(Stored records)
▬▬▬▬▬▬

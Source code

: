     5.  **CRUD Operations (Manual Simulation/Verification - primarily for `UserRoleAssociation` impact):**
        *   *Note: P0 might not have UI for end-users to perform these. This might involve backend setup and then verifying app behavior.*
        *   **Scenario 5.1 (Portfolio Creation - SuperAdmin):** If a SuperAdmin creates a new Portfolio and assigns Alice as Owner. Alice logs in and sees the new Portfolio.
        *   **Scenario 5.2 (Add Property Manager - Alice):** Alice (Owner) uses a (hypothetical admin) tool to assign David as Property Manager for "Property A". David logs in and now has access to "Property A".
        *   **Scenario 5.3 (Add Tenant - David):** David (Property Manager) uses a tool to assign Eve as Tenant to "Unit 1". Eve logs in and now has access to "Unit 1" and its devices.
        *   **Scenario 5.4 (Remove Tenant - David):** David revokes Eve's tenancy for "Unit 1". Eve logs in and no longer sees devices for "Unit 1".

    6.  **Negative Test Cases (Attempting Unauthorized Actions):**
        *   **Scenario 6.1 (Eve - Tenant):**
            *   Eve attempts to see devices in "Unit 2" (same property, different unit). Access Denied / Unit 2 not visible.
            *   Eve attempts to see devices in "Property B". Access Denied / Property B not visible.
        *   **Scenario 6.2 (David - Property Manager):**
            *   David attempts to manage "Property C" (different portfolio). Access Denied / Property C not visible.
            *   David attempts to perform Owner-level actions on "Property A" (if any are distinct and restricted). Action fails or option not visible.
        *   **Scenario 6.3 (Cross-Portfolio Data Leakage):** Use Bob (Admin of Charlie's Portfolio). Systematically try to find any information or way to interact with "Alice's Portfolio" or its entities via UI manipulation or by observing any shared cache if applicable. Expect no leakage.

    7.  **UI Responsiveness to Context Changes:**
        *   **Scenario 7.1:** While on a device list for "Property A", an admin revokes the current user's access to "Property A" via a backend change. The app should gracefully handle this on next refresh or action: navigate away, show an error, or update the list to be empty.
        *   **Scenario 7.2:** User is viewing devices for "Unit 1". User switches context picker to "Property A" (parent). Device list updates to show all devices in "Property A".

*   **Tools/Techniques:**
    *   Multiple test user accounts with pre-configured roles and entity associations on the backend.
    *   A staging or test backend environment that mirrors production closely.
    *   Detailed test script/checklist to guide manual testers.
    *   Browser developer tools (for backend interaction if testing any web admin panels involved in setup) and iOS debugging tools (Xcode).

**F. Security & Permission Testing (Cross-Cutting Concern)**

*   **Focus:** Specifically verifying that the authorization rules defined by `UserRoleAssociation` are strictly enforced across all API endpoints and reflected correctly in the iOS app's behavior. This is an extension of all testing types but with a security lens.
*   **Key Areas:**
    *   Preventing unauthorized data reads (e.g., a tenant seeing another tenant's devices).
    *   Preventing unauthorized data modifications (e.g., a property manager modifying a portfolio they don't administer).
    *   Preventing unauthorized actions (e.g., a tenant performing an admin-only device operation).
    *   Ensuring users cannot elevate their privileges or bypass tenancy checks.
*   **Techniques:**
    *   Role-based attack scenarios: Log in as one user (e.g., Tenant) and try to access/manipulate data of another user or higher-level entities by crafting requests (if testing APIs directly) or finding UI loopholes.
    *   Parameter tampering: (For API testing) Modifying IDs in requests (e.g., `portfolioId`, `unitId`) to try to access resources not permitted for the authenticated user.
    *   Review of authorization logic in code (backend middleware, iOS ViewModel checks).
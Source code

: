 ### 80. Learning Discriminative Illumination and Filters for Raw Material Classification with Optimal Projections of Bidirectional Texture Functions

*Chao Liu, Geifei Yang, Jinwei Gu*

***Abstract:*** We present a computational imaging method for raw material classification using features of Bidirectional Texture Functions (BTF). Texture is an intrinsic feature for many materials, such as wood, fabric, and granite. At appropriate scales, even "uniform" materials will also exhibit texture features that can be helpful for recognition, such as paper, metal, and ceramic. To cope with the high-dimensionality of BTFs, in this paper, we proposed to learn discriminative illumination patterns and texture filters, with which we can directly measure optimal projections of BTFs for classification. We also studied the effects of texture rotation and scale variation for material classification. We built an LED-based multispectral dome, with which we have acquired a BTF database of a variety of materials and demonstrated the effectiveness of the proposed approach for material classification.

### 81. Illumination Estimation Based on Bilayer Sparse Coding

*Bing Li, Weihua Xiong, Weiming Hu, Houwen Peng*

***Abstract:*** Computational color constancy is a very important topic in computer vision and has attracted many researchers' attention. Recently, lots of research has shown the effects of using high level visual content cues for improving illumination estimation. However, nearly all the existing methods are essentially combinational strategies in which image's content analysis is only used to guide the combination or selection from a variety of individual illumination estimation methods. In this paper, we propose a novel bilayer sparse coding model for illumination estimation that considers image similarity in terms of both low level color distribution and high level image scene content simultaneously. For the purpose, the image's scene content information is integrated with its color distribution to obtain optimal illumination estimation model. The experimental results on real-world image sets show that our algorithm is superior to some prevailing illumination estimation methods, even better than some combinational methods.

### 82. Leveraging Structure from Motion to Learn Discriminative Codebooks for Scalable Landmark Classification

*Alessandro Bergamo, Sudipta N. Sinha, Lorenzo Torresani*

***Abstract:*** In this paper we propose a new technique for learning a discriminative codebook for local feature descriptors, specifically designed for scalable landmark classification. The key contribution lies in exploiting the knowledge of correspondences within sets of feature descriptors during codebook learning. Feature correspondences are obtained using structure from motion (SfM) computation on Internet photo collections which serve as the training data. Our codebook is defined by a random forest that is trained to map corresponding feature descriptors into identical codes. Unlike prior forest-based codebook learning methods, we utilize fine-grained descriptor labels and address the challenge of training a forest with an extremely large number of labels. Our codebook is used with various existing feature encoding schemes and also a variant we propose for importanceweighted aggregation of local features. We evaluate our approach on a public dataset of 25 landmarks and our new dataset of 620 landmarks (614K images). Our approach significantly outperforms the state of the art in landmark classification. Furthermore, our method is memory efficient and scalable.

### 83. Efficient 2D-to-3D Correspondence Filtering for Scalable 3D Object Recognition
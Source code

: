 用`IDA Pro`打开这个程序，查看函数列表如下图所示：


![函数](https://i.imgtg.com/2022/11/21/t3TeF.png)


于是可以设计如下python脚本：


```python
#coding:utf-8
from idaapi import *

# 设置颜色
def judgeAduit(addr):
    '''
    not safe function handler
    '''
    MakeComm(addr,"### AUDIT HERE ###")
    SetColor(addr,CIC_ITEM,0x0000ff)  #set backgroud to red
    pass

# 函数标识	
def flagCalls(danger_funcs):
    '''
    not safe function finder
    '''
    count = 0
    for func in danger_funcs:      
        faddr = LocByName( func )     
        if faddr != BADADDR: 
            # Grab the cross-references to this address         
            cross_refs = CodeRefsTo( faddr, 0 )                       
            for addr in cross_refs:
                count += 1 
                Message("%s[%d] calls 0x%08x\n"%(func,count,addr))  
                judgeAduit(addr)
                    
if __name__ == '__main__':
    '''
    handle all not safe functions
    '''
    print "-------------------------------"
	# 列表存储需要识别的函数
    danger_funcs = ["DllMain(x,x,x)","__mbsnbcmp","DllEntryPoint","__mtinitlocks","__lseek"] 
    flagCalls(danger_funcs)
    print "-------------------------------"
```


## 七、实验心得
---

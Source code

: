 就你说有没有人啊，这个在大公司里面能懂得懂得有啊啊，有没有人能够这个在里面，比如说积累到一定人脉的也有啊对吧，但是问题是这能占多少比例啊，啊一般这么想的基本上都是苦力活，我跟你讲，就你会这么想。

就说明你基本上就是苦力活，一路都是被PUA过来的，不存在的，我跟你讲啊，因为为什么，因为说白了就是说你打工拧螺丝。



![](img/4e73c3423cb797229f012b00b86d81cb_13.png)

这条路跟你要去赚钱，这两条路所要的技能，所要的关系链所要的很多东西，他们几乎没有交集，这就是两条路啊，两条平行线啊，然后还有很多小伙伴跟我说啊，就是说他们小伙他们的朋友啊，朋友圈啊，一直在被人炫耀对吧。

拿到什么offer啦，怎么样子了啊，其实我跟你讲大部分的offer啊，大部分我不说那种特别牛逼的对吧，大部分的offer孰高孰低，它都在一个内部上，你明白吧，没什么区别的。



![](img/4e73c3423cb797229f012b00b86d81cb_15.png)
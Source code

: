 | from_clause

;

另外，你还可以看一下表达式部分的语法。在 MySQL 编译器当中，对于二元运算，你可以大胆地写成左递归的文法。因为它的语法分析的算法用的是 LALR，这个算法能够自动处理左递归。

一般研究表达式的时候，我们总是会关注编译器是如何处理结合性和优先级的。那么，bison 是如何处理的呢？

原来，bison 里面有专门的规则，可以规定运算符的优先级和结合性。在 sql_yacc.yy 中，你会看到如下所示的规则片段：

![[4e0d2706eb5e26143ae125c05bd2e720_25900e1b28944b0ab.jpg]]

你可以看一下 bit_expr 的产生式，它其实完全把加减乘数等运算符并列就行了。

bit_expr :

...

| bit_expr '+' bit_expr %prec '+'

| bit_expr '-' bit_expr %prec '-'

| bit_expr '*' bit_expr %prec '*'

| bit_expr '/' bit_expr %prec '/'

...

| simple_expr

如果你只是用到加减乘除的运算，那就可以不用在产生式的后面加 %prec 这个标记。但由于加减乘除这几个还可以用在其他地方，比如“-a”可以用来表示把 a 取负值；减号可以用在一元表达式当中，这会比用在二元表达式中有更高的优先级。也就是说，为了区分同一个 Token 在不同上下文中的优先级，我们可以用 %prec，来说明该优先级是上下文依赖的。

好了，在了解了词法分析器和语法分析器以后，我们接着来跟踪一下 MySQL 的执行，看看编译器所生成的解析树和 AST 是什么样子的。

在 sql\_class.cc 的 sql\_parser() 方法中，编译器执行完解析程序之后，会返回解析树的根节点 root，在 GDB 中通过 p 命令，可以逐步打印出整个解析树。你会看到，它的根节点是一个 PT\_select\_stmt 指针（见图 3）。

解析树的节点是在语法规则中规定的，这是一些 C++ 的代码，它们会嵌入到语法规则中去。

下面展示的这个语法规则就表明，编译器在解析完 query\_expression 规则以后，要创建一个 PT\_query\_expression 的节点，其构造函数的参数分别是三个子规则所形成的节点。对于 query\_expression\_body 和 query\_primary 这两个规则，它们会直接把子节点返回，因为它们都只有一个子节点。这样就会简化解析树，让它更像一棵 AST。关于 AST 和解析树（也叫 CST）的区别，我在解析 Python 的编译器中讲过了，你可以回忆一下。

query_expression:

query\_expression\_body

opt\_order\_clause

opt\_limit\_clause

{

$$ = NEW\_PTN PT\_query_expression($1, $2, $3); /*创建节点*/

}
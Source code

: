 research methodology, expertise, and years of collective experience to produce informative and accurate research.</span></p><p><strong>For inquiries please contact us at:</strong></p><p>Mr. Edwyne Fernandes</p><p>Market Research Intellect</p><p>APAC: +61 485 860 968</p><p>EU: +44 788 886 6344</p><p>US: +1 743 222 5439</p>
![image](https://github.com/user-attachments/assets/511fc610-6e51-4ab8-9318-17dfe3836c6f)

▬▬▬▬▬▬

▸ **Exercise instructions**
Using the entries above, output exactly the lines between the line holding "### 81. Illumination" and the line holding "Hu, Houwen Peng*", end lines included, and nothing more.

▸ **Output of the task**
### 81. Illumination Estimation Based on Bilayer Sparse Coding

*Bing Li, Weihua Xiong, Weiming Hu, Houwen Peng*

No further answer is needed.